While global headline inflation has moderated, the decline has slowed due to “sticky core inflation” in major economies.
Domestically, Kenya's overall inflation stood at 3.3 per cent in January 2025, slightly up from 3.0 per cent in December 2024, but remaining below the target range of 5±2.5 per cent.
Core inflation, which excludes volatile items, decreased to 2.0 per cent in January from 2.2 per cent in December.
Non-core inflation, however, rose to 7.1 per cent from 5.2 per cent, primarily due to higher prices for food crops.
The newly introduced core and non-core inflation measures, developed jointly by the Kenya National Bureau of Statistics (KNBS) and the CBK, align with global best practice and EAC guidelines.

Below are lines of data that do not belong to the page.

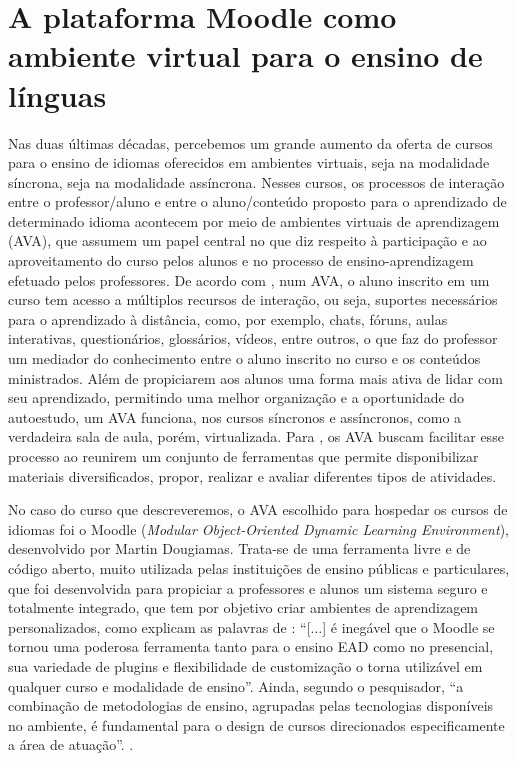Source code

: \section{A plataforma Moodle como ambiente virtual para o ensino de línguas}\label{sec-aplataformamoodlecomoambientevirtualparaoensinodelínguas}

Nas duas últimas décadas, percebemos um grande aumento da oferta de
cursos para o ensino de idiomas oferecidos em ambientes virtuais, seja
na modalidade síncrona, seja na modalidade assíncrona. Nesses cursos, os
processos de interação entre o professor/aluno e entre o aluno/conteúdo
proposto para o aprendizado de determinado idioma acontecem por meio de
ambientes virtuais de aprendizagem (AVA), que assumem um papel central
no que diz respeito à participação e ao aproveitamento do curso pelos
alunos e no processo de ensino-aprendizagem efetuado pelos professores.
De acordo com \textcite{lima_https://proceedings.science/isa-2017/trabalhos/metodos-mais-usados-para-avaliacoes--ambientes-virtuais--aprendizagem-avas_2018}, num AVA, o aluno inscrito em um curso tem acesso a múltiplos recursos de interação, ou seja, suportes necessários para o aprendizado à distância, como, por exemplo, chats, fóruns, aulas interativas, questionários, glossários, vídeos, entre outros, o que faz do professor um mediador do conhecimento entre o aluno inscrito no curso e os conteúdos ministrados. Além de propiciarem aos alunos uma forma mais ativa de lidar com seu aprendizado, permitindo uma melhor organização e a oportunidade do autoestudo, um AVA funciona, nos cursos síncronos e assíncronos, como a verdadeira sala de aula, porém, virtualizada. Para \textcite{bersch_moodle_2009}, os AVA buscam facilitar esse processo ao reunirem um conjunto de ferramentas que permite disponibilizar materiais diversificados, propor, realizar e avaliar diferentes tipos de atividades.

No caso do curso que descreveremos, o AVA escolhido para hospedar os
cursos de idiomas foi o Moodle (\emph{Modular Object-Oriented Dynamic
	Learning Environment}), desenvolvido por Martin Dougiamas. Trata-se de
uma ferramenta livre e de código aberto, muito utilizada pelas
instituições de ensino públicas e particulares, que foi desenvolvida
para propiciar a professores e alunos um sistema seguro e totalmente
integrado, que tem por objetivo criar ambientes de aprendizagem
personalizados, como explicam as palavras de \textcite[p. 31]{gervasio_nvestigacao_2019}:
\enquote{[$\ldots$] é inegável que o Moodle se tornou uma poderosa ferramenta
tanto para o ensino EAD como no presencial, sua variedade de plugins e
flexibilidade de customização o torna utilizável em qualquer curso e
modalidade de ensino}. Ainda, segundo o pesquisador, \enquote{a combinação de
metodologias de ensino, agrupadas pelas tecnologias disponíveis no
ambiente, é fundamental para o design de cursos direcionados
especificamente a área de atuação}. \cite[p. 31]{gervasio_nvestigacao_2019}.

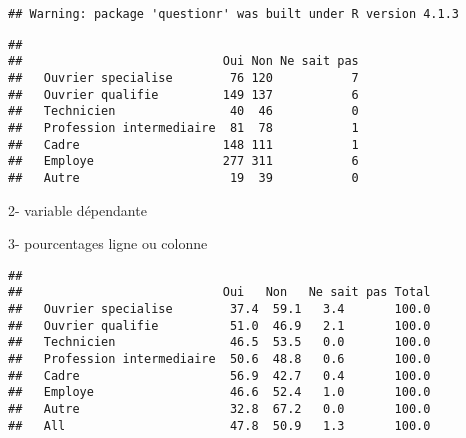 \documentclass[
]{article}
\newenvironment{Shaded}{\begin{snugshade}}{\end{snugshade}}
\newcommand{\CommentTok}[1]{\textcolor[rgb]{0.56,0.35,0.01}{\textit{#1}}}
\newcommand{\FunctionTok}[1]{\textcolor[rgb]{0.00,0.00,0.00}{#1}}
\newcommand{\NormalTok}[1]{#1}
\newcommand{\OtherTok}[1]{\textcolor[rgb]{0.56,0.35,0.01}{#1}}
\newcommand{\SpecialCharTok}[1]{\textcolor[rgb]{0.00,0.00,0.00}{#1}}
\newcommand{\StringTok}[1]{\textcolor[rgb]{0.31,0.60,0.02}{#1}}
\begin{document}
\begin{verbatim}
## Warning: package 'questionr' was built under R version 4.1.3
\end{verbatim}

\begin{Shaded}
\end{Shaded}

\begin{verbatim}
##                           
##                            Oui Non Ne sait pas
##   Ouvrier specialise        76 120           7
##   Ouvrier qualifie         149 137           6
##   Technicien                40  46           0
##   Profession intermediaire  81  78           1
##   Cadre                    148 111           1
##   Employe                  277 311           6
##   Autre                     19  39           0
\end{verbatim}

2- variable dépendante

3- pourcentages ligne ou colonne

\begin{Shaded}
\end{Shaded}

\begin{verbatim}
##                           
##                            Oui   Non   Ne sait pas Total
##   Ouvrier specialise        37.4  59.1   3.4       100.0
##   Ouvrier qualifie          51.0  46.9   2.1       100.0
##   Technicien                46.5  53.5   0.0       100.0
##   Profession intermediaire  50.6  48.8   0.6       100.0
##   Cadre                     56.9  42.7   0.4       100.0
##   Employe                   46.6  52.4   1.0       100.0
##   Autre                     32.8  67.2   0.0       100.0
##   All                       47.8  50.9   1.3       100.0
\end{verbatim}
\end{document}
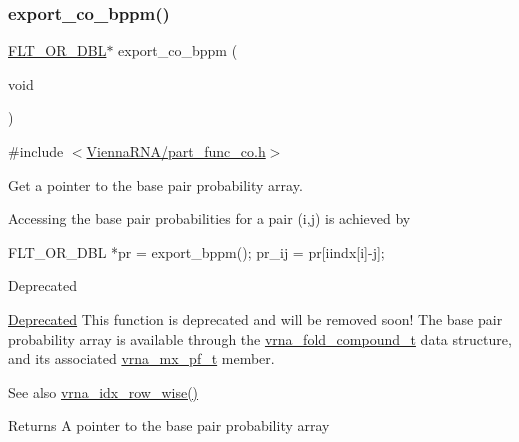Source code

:\subsubsection{\texorpdfstring{export\_co\_bppm()}{export\_co\_bppm()}}
{\footnotesize\ttfamily \mbox{\hyperlink{group__data__structures_ga31125aeace516926bf7f251f759b6126}{F\+L\+T\+\_\+\+O\+R\+\_\+\+D\+BL}}$\ast$ export\+\_\+co\+\_\+bppm (\begin{DoxyParamCaption}\item[{void}]{ }\end{DoxyParamCaption})}



{\ttfamily \#include $<$\mbox{\hyperlink{part__func__co_8h}{Vienna\+R\+N\+A/part\+\_\+func\+\_\+co.\+h}}$>$}



Get a pointer to the base pair probability array. 

Accessing the base pair probabilities for a pair (i,j) is achieved by \begin{DoxyVerb}FLT_OR_DBL *pr = export_bppm(); pr_ij = pr[iindx[i]-j]; \end{DoxyVerb}


\begin{DoxyRefDesc}{Deprecated}
\item[\mbox{\hyperlink{deprecated__deprecated000117}{Deprecated}}]This function is deprecated and will be removed soon! The base pair probability array is available through the \mbox{\hyperlink{group__fold__compound_ga1b0cef17fd40466cef5968eaeeff6166}{vrna\+\_\+fold\+\_\+compound\+\_\+t}} data structure, and its associated \mbox{\hyperlink{group__dp__matrices_ga68729ab3fed26bdd1806fa814f172fc1}{vrna\+\_\+mx\+\_\+pf\+\_\+t}} member.\end{DoxyRefDesc}


\begin{DoxySeeAlso}{See also}
\mbox{\hyperlink{group__utils_ga70b180e9ea764218a82647a1cd347445}{vrna\+\_\+idx\+\_\+row\+\_\+wise()}} 
\end{DoxySeeAlso}
\begin{DoxyReturn}{Returns}
A pointer to the base pair probability array 
\end{DoxyReturn}
\mbox{\label{group__part__func__global__deprecated_gade3ce34ae8214811374b1d28a40dc247}} 
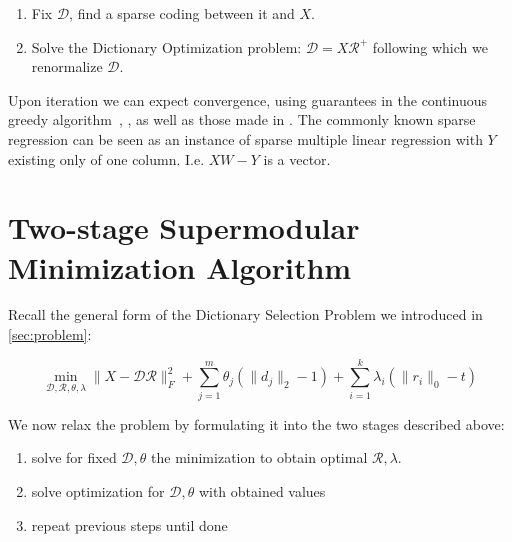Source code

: \documentclass{article}
\newcommand{\Rr}{\mathcal{R}}
\newcommand{\D}{\mathcal{D}}
\begin{document}
\begin{enumerate}
\item Fix $\D$, find a sparse coding between it and $X$.
\item Solve the Dictionary Optimization problem: $\D = X\Rr^{+}$ following which we renormalize $\D$.
\end{enumerate}
Upon iteration we can expect convergence, using guarantees in the continuous greedy algorithm~\cite{greedy_selection}, \cite{submod_spectral}, \cite{submod_sparsecoding} as well as those made in \cite{weaklyalpha}. The commonly known sparse regression can be seen as an instance of sparse multiple linear regression with $Y$ existing only of one column. I.e. $XW-Y$ is a vector. 

\section{Two-stage Supermodular Minimization Algorithm}\label{sec:algorithm}

Recall the general form of the Dictionary Selection Problem we introduced in \autoref{sec:problem}:

$$\min_{\D, \Rr, \theta, \lambda} \|X  -\D\Rr\|_F^2 + \sum_{j=1}^m \theta_j (\| d_j\|_2 - 1)+ \sum_{i=1}^k \lambda_i (\| r_i \|_0 - t)$$

\noindent We now relax the problem by formulating it into the two stages described above:
\begin{enumerate}
\item solve for fixed $\D, \theta$ the minimization to obtain optimal $\Rr, \lambda$.
\item solve optimization for $\D, \theta$ with obtained values
\item repeat previous steps until done
\end{enumerate}
\end{document}
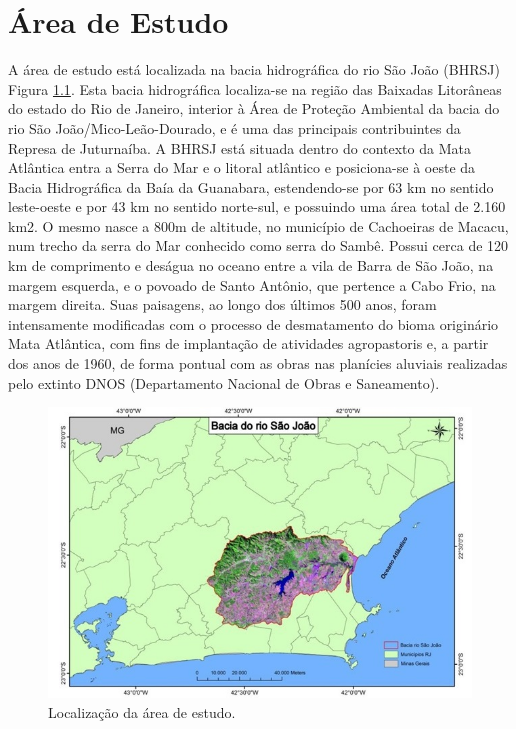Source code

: \chapter{Área de Estudo}
A área de estudo está localizada na bacia hidrográfica do rio São João (BHRSJ) Figura \ref{fig:locareaestudo}. Esta bacia hidrográfica localiza-se na região das Baixadas Litorâneas do estado do Rio de Janeiro, interior à Área de Proteção Ambiental da bacia do rio São João/Mico-Leão-Dourado, e é uma das principais contribuintes da Represa de Juturnaíba. A BHRSJ está situada dentro do contexto da Mata Atlântica entra a Serra do Mar e o litoral atlântico e posiciona-se à oeste da Bacia Hidrográfica da Baía da Guanabara, estendendo-se por 63 km no sentido leste-oeste e por 43 km no sentido norte-sul, e possuindo uma área total de 2.160 km2. O mesmo nasce a 800m de altitude, no município de Cachoeiras de Macacu, num trecho da serra do Mar conhecido como serra do Sambê. Possui cerca de 120 km de comprimento e deságua no oceano entre a vila de Barra de São João, na margem esquerda, e o povoado de Santo Antônio, que pertence a Cabo Frio, na margem direita. Suas paisagens, ao longo dos últimos 500 anos, foram intensamente modificadas com o processo de desmatamento do bioma originário Mata Atlântica, com fins de implantação de atividades agropastoris e, a partir dos anos de 1960, de forma pontual com as obras nas planícies aluviais realizadas pelo extinto DNOS (Departamento Nacional de Obras e Saneamento). \\

	\begin{figure}
		\centering
		\includegraphics[width=0.9\linewidth]{data/BHRSJ.jpg}
		\caption{Localização da área de estudo.}
		\label{fig:locareaestudo}
	\end{figure}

The core CPI basket comprises 275 items, representing 81.1 per cent of the overall CPI. The CBK expects overall inflation to remain below the midpoint of the target range in the near term.
Kenya's economic growth slowed to 4.0 per cent in the third quarter of 2024, and is estimated at 4.6 per cent for the year, compared to 5.6 per cent in 2023.
Growth is projected to rebound to 5.4 per cent in 2025.
Respondents to recent surveys, including the Agriculture Survey, the CEOs Survey, and the Market Perceptions Survey, expressed cautious optimism about future economic prospects, citing factors such as stable macroeconomic conditions and favourable weather, but also concerns about subdued consumer demand and high costs of doing business.
The current account deficit is estimated at 3.7 per cent of GDP in 2024, compared to 4.0 per cent in 2023, and is projected to reach 3.8 per cent in 2025.
The CBK’s foreign exchange reserves currently stand at $9,066 million, providing 4.63 months of import cover.
The banking sector remains stable, with NPLs at 16.4 per cent in December 2024. However, commercial bank lending to the private sector contracted by 1.4 per cent in December 2024.
The MPC noted the ongoing implementation of the FY2024/25 Supplementary Budget I, which is expected to lower the fiscal deficit.
While acknowledging the substantial lowering of the CBR since August 2024, the Committee expressed concern that lending rates have only declined marginally.
The reduction in the CRR is expected to inject additional liquidity into the banking system, further lowering the cost of funds and lending rates.
The CBK has also embarked on on-site inspections of banks to ensure compliance with the Risk-Based Credit Pricing Model (RBCPM) and will penalise any bank that does not pass on the benefits of reduced funding costs to borrowers.
The MPC stated that it “will closely monitor the impact of the policy measures as well as developments in the global and domestic economy and stands ready to take further action as necessary in line with its mandate.”
The next MPC meeting is scheduled for April 2025.
As Dr. Kamau Thugge Governor of the Central Bank of Kenya and Chairman of the MPC, stated, “The Committee observed that the CBR has been lowered substantially since the MPC Meeting of August 2024, yet lending rates have only declined marginally."
"With these measures, banks are expected to take the necessary steps to lower their lending rates further, to stimulate growth in credit to the private sector, and support economic activity," he added.